December 17, 2011 by Dan Swinhoe
A) An apology for Loutallica and ‘Lulu’?
B) A present for the fans coincide with the recent 30th anniversary concerts?
C) Cash in?
[NOTE: Far too much ink & megabytes have been dedicated to ‘Lulu’ already, so mentioning it shall be avoided where possible]
‘Death Magnetic’ was an interesting album. Interesting in that it despite all songs being fairly decent and lasting a marathon 70 minutes, absolutely nothing of that album stuck. I can’t recite you a line or air guitar you a note. Yet forgettable as it was, it sold something like 400,000 copes in a week, was received like the messiah when it was definitely just a naughty boy.
‘Beyond Magnet’ is a four track EP, given as a gift to the patrons of the Metalli-club (Who still has fanclubs these days?) and available as a download to us peons. Is it good? Fairly, yes. Is it overlong? Of course. But Metallica have become a band so professional they write solid yet unspectacular songs in their sleep.
As these never made it onto the finished product they sound a lot more raw, and the benefit from not being as polished as DM. Quite why the biggest Metal band in the world suffer with sound difficulties on albums is a mystery.Stylistically there’s a few more ideas than most of the songs on DM featured. ‘Just A Bullet Away’ has snippets that remind of both ‘…And Justice For All’ and the black album, then left turns into a clean instrumental sections that scream early Mastodon. The slow opener on ‘Rebel Of Babylon’ makes way for a pure thrash riff and a rocky Diamond Head inspired chorus.
Lyrically ‘Beyond…’ is above the likes of “I AM THE TABLE!” and settles back nicely into the mindset of Hetfield’s psyche. Dying young, heroin, hating things, religious metaphors, digging graves with dirty spoons, it ticks all the boxes of Metallica lyrical themes. His vocals haven’t really changed in the last twenty years and he does another really good job here,
There are plenty of Metal bands around today who can create songs that are so long and intricate yet still exciting and interesting; Opeth, Mastodon, even Machine Head. Metallica stopped being that band 20 years ago (Garage Inc. doesn’t count). It’s a sad fact, but a fact nonetheless. ‘Hell & Back’ is the only song that feels fully formed; There’s a real loud/quiet dynamic that adds a bit of a sinister feel. Coincidence the most coherent track here is the shortest?It also features some nice solo work from Kirk Hammet, he’s on fine form throughout the EP and this is some of his best work since the black album.

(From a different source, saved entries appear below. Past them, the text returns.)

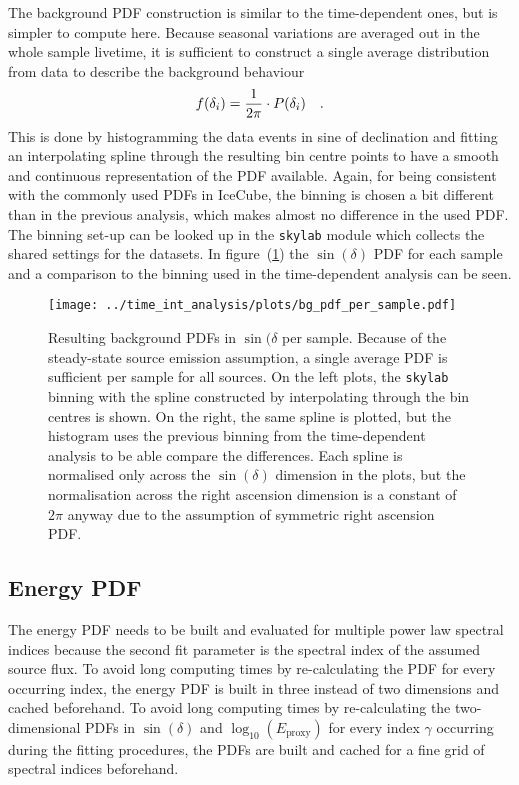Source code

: The background PDF construction is similar to the time-dependent ones, but is simpler to compute here.
Because seasonal variations are averaged out in the whole sample livetime, it is sufficient to construct a single average distribution from data to describe the background behaviour
\begin{equation}
  f(\delta_i) = \frac{1}{2\pi}\cdot P(\delta_i)
  \quad\text{.}
\end{equation}
This is done by histogramming the data events in sine of declination and fitting an interpolating spline through the resulting bin centre points to have a smooth and continuous representation of the PDF available.
Again, for being consistent with the commonly used PDFs in IceCube, the binning is chosen a bit different than in the previous analysis, which makes almost no difference in the used PDF.
The binning set-up can be looked up in the \lstinline!skylab! module which collects the shared settings for the datasets.
In figure~(\ref{fig:tindep_bg_pdf_per_sample}) the $\sin(\delta)$ PDF for each sample and a comparison to the binning used in the time-dependent analysis can be seen.

\begin{figure}[htbp]
  \centering
  \texttt{[image: ../time\_int\_analysis/plots/bg\_pdf\_per\_sample.pdf]}
  \caption[Background PDFs per source per sample for the time-integrated analysis]{
    Resulting background PDFs in $\sin(\delta$ per sample.
    Because of the steady-state source emission assumption, a single average PDF is sufficient per sample for all sources.
    On the left plots, the \lstinline!skylab! binning with the spline constructed by interpolating through the bin centres is shown.
    On the right, the same spline is plotted, but the histogram uses the previous binning from the time-dependent analysis to be able compare the differences.
    Each spline is normalised only across the $\sin(\delta)$ dimension in the plots, but the normalisation across the right ascension dimension is a constant of $2\pi$ anyway due to the assumption of symmetric right ascension PDF.
  }
  \label{fig:tindep_bg_pdf_per_sample}
\end{figure}

\subsection*{Energy PDF}
The energy PDF needs to be built and evaluated for multiple power law spectral indices because the second fit parameter is the spectral index of the assumed source flux.
To avoid long computing times by re-calculating the PDF for every occurring index, the energy PDF is built in three instead of two dimensions and cached beforehand.
To avoid long computing times by re-calculating the two-dimensional PDFs in $\sin(\delta)$ and $\log_{10}\left(E_\text{proxy}\right)$ for every index $\gamma$ occurring during the fitting procedures, the PDFs are built and cached for a fine grid of spectral indices beforehand.

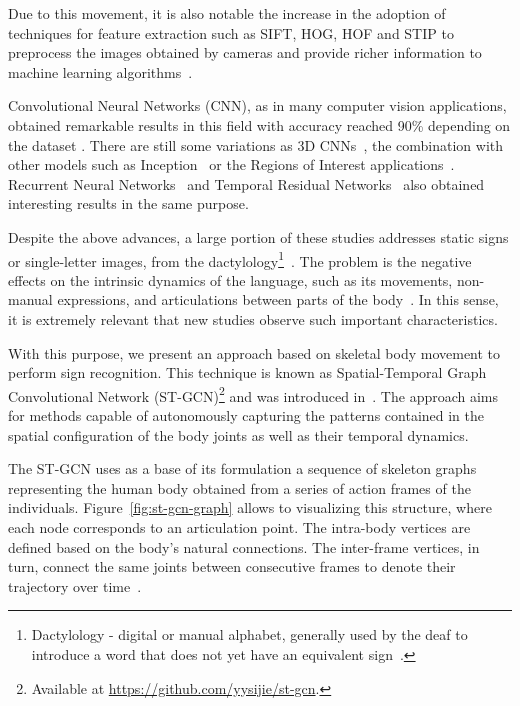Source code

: Due to this movement, it is also notable the increase in the adoption of techniques for feature extraction such as SIFT, HOG, HOF and STIP to preprocess the images obtained by cameras and provide richer information to machine learning algorithms~\cite{laptev-2008,lim-2016,shanta-2018}.

Convolutional Neural Networks (CNN), as in many computer vision applications, obtained remarkable results in this field with accuracy reached 90\% depending on the dataset \cite{shanta-2018,taskiran-2018,rao-2018}. There are still some variations as 3D CNNs~\cite{elbadawy-2017}, the combination with other models such as Inception~\cite{das-2018} or the Regions of Interest applications~\cite{sajanraj-2018}. Recurrent Neural Networks~\cite{konstantinidis-2018} and Temporal Residual Networks~\cite{pigou-2017} also obtained interesting results in the same purpose.

Despite the above advances, a large portion of these studies addresses static signs or single-letter images, from the dactylology\footnote{Dactylology - digital or manual alphabet, generally used by the deaf to introduce a word that does not yet have an equivalent sign~\cite{pereira-choi-2011}.
}~\cite{taskiran-2018,elbadawy-2017,das-2018}. The problem is the negative effects on the intrinsic dynamics of the language, such as its movements, non-manual expressions, and articulations between parts of the body~\cite{quadros-2004}. In this sense, it is extremely relevant that new studies observe such important characteristics.

With this purpose, we present an approach based on skeletal body movement to perform sign recognition. This technique is known as Spatial-Temporal Graph Convolutional Network (ST-GCN)\footnote {Available at \url{https://github.com/yysijie/st-gcn}.} and was introduced in~\cite{st-gcn-2018}. The approach aims for methods capable of autonomously capturing the patterns contained in the spatial configuration of the body joints as well as their temporal dynamics. %

The ST-GCN uses as a base of its formulation a sequence of skeleton graphs representing the human body obtained from a series of action frames of the individuals. Figure~\ref{fig:st-gcn-graph} allows to visualizing this structure, where each node corresponds to an articulation point. The intra-body vertices are defined based on the body's natural connections. The inter-frame vertices, in turn, connect the same joints between consecutive frames to denote their trajectory over time~\cite{st-gcn-2018}. \\[-8mm]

Much like DM, most of the tracks here could’ve done with being about a 1/3 shorter. While these may be demos, they sound pretty finished to me, and surely at some point producer Rick Rubin heard these and didn’t think to say, ‘These are good, but trim the edges guys.’ There’s too much fat between the decent passages to really settle in and enjoy the songs without getting fatigue. ‘Hate Train’ starts well and is very reminiscent of ‘Fuel’, then suffers from a clumsy verse, but the bridge and chorus perk the interest back up. It’s annoying when you start to get into a song then just muffs it ups for a few minutes.
What would’ve been a nice treat would have been to throw in their cover of Iron Maiden’s ‘Remember Tomorrow‘ (Originally released by Kerrang back in 2008) a decent number that, as far as I am aware, hasn’t been released since. But that’s just me.

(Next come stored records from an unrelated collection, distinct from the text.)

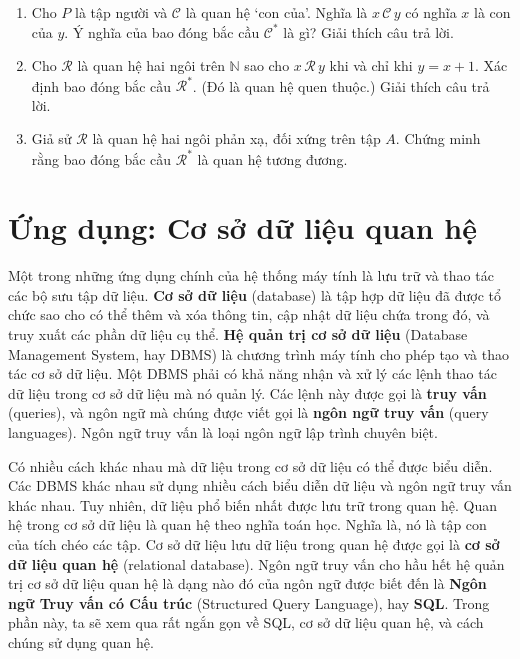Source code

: \begin{enumerate}
\item[10.] Cho $P$ là tập người và $\mathcal{C}$ là quan hệ `con của'. Nghĩa là $x\,\mathcal{C}\,y$ có nghĩa $x$ là con của $y$. Ý nghĩa của bao đóng bắc cầu $\mathcal{C}^*$ là gì? Giải thích câu trả lời.

\item[11.] Cho $\mathcal{R}$ là quan hệ hai ngôi trên $\mathbb{N}$ sao cho $x\,\mathcal{R}\,y$ khi và chỉ khi $y = x + 1$. Xác định bao đóng bắc cầu $\mathcal{R}^*$. (Đó là quan hệ quen thuộc.) Giải thích câu trả lời.

\item[12.] Giả sử $\mathcal{R}$ là quan hệ hai ngôi phản xạ, đối xứng trên tập $A$. Chứng minh rằng bao đóng bắc cầu $\mathcal{R}^*$ là quan hệ tương đương.
\end{enumerate}

\section{Ứng dụng: Cơ sở dữ liệu quan hệ}

Một trong những ứng dụng chính của hệ thống máy tính là lưu trữ và thao tác các bộ sưu tập dữ liệu. \textbf{Cơ sở dữ liệu} (database) là tập hợp dữ liệu đã được tổ chức sao cho có thể thêm và xóa thông tin, cập nhật dữ liệu chứa trong đó, và truy xuất các phần dữ liệu cụ thể. \textbf{Hệ quản trị cơ sở dữ liệu} (Database Management System, hay DBMS) là chương trình máy tính cho phép tạo và thao tác cơ sở dữ liệu. Một DBMS phải có khả năng nhận và xử lý các lệnh thao tác dữ liệu trong cơ sở dữ liệu mà nó quản lý. Các lệnh này được gọi là \textbf{truy vấn} (queries), và ngôn ngữ mà chúng được viết gọi là \textbf{ngôn ngữ truy vấn} (query languages). Ngôn ngữ truy vấn là loại ngôn ngữ lập trình chuyên biệt.

Có nhiều cách khác nhau mà dữ liệu trong cơ sở dữ liệu có thể được biểu diễn. Các DBMS khác nhau sử dụng nhiều cách biểu diễn dữ liệu và ngôn ngữ truy vấn khác nhau. Tuy nhiên, dữ liệu phổ biến nhất được lưu trữ trong quan hệ. Quan hệ trong cơ sở dữ liệu là quan hệ theo nghĩa toán học. Nghĩa là, nó là tập con của tích chéo các tập. Cơ sở dữ liệu lưu dữ liệu trong quan hệ được gọi là \textbf{cơ sở dữ liệu quan hệ} (relational database). Ngôn ngữ truy vấn cho hầu hết hệ quản trị cơ sở dữ liệu quan hệ là dạng nào đó của ngôn ngữ được biết đến là \textbf{Ngôn ngữ Truy vấn có Cấu trúc} (Structured Query Language), hay \textbf{SQL}. Trong phần này, ta sẽ xem qua rất ngắn gọn về SQL, cơ sở dữ liệu quan hệ, và cách chúng sử dụng quan hệ.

Quality-wise ‘Beyond Magnetic’ sits on pretty much equal footing with its parent album. It’s listenable, with the quality phasing in and out depending on which of the 30 minutes these four tracks gobble up (which is still shorter than ‘Death Magnetic’). Would the world be any different if ‘Hell & Back’ and ‘Rebel Of Babylon’ had replaced ‘Judas Kiss’ and ‘My Apocalypse’? Not at all.
Trying to see the best in people, I think this is B, a nice present for the fans, with a slight hint of cash in. Metallica, while they admit some of the stuff they’ve done is shite, have never apologised. Either way, this will be lapped up by fans and critics, and in truth it’s good to see a band that’s just celebrated 30 years together still brimming with ideas. Even if sometimes the tap needs turning off. What happens for the next album is anyone’s guess.